Talent et savoir-faire
En effet, notons que la résolution 2532 proposée conjointement par la Tunisie et la France était adoptée le 1er juillet 2020. Et ce, par l’ensemble des 15 membres du Conseil de sécurité de l’ONU. Il aura fallu trois mois d’âpres négociations menées par Kais Kabtani et son homologue français pour aboutir à l’adoption de cette résolution; la première jamais adoptée à l’ONU à l’initiative de la Tunisie depuis son indépendance. C’est dire le talent et le doigté du diplomate tunisien!
Alors comment expliquer le limogeage du Représentant de la Tunisie aux Nations Unies de son poste, après seulement cinq mois de sa prise de fonctions? Et que dire de la disgrâce du diplomate Moncef Baati, rappelé alors qu’il était à la retraite. Et limogé brutalement lui aussi après cinq mois de sa prise de fonctions à New York? Sachant que la Tunisie entamait en janvier 2020 son mandat de membre non permanent au Conseil de sécurité de l’ONU. Et ce, pour une durée de deux ans.
Méconnaissance des relations internationales
Alors, interrogé hier par notre site leconomistemaghrebin.com sur cette triste affaire, Elyes Kasri, fin connaisseur de la diplomatie tunisienne et ancien ambassadeur au Japon, en Allemagne et à Séoul nous a livré une lumineuse explication. « La présence de la Tunisie au Conseil de sécurité en tant que membre non-permanent a mis à nu la grande méconnaissance du Président Kaïs Saïed et de son entourage des relations internationales ».
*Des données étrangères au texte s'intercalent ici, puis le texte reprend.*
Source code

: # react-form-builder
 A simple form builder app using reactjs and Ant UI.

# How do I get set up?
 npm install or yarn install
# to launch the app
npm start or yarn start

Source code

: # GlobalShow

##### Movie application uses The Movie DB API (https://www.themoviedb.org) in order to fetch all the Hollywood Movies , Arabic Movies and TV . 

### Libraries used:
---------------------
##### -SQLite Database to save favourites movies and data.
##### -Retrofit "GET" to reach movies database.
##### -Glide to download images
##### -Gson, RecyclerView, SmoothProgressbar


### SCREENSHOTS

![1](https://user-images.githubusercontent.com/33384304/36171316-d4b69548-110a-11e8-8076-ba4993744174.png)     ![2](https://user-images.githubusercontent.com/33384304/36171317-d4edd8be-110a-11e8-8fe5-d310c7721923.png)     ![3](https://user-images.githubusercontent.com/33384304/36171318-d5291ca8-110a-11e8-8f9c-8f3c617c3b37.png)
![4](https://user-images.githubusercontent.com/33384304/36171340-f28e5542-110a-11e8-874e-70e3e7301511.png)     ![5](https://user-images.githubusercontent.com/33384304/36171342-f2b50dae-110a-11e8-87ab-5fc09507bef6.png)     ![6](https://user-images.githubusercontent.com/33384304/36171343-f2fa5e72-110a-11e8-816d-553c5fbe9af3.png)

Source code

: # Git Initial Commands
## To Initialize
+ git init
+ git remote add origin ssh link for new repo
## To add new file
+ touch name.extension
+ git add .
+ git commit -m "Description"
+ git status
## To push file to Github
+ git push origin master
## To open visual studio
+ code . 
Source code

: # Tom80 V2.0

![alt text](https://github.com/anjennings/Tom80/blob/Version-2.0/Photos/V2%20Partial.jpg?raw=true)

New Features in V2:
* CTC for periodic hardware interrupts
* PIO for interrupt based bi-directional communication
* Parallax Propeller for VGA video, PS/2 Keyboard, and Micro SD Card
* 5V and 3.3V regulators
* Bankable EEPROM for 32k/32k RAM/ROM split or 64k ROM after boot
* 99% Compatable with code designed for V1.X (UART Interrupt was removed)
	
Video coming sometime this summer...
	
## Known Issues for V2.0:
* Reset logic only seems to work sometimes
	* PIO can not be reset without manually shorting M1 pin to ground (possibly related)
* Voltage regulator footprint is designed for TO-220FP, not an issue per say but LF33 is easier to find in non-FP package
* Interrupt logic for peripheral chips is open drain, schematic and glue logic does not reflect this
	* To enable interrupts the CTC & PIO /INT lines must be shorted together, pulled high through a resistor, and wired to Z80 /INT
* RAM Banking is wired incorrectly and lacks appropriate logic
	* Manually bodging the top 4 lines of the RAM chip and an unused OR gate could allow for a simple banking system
Et de pointer du doigt « l’incapacité́ de la diplomatie tunisienne à faire face aux tiraillements et pressions contradictoires auxquels se trouve soumise la Tunisie. Et ce, dans une phase d’instabilité́ politique intérieure. Ajoutons à cela la multiplicité́ des décideurs ou prétendus comme tels dans les relations internationales ».
« Sans oublier que la tournure des événements en Libye rapproche la Tunisie de l’œil du cyclone qui se profile à l’horizon. Avec une Turquie expansionniste et des pays riverains des deux rives de la Méditerranée qui se mobilisent pour calmer les ardeurs islamo-ottomanes de l’axe Turquie- Qatar », déclare-t-il à notre collègue Nadia Dejoui.
« Je n’ai plus confiance en Kaïs Saïed »
En outre, rappelons que contrairement aux us et coutumes diplomatiques, Kaïs Kabtani vient d’indiquer à l’AFP avoir décidé de quitter la diplomatie. « Je quitte la diplomatie tunisienne, c’est une question d’honneur et de principe ». En précisant avoir appris, la veille, par les réseaux sociaux son éviction de son poste à l’ONU.
D’ailleurs, « ce double limogeage par le pouvoir tunisien est très mauvais pour l’image de mon pays », déplore-t-il. Tout en mettant en cause l’entourage du Président de la République qu’il accuse d’avoir provoqué son éviction.
Et de poursuivre solennel: « Je n’ai plus confiance en le président de la République, Kaïs Saïed. J’ai fait mon devoir, je me suis investi à fond avec une toute petite équipe diplomatique à New York. Et cela me désole pour la Tunisie ». Ainsi conclut le diplomate, sans cacher sa profonde amertume.
Cacophonie
Alors, que dire de cette cacophonie au plus haut niveau de la diplomatie tunisienne? De ce ballet incessant de limogeages et de révocations sans tact et sans explication aucune. Et ce, à l’instar du limogeage humiliant de l’expérimenté Khemaïs Jhinaoui ou de Noureddine Erray qui n’a même pas fait un an de service? Et comment expliquer que quatorze ambassades sont vacantes depuis des mois? Du jamais vu dans la longue histoire de la diplomatie tunisienne incarnée en son temps par feu Mongi Slim.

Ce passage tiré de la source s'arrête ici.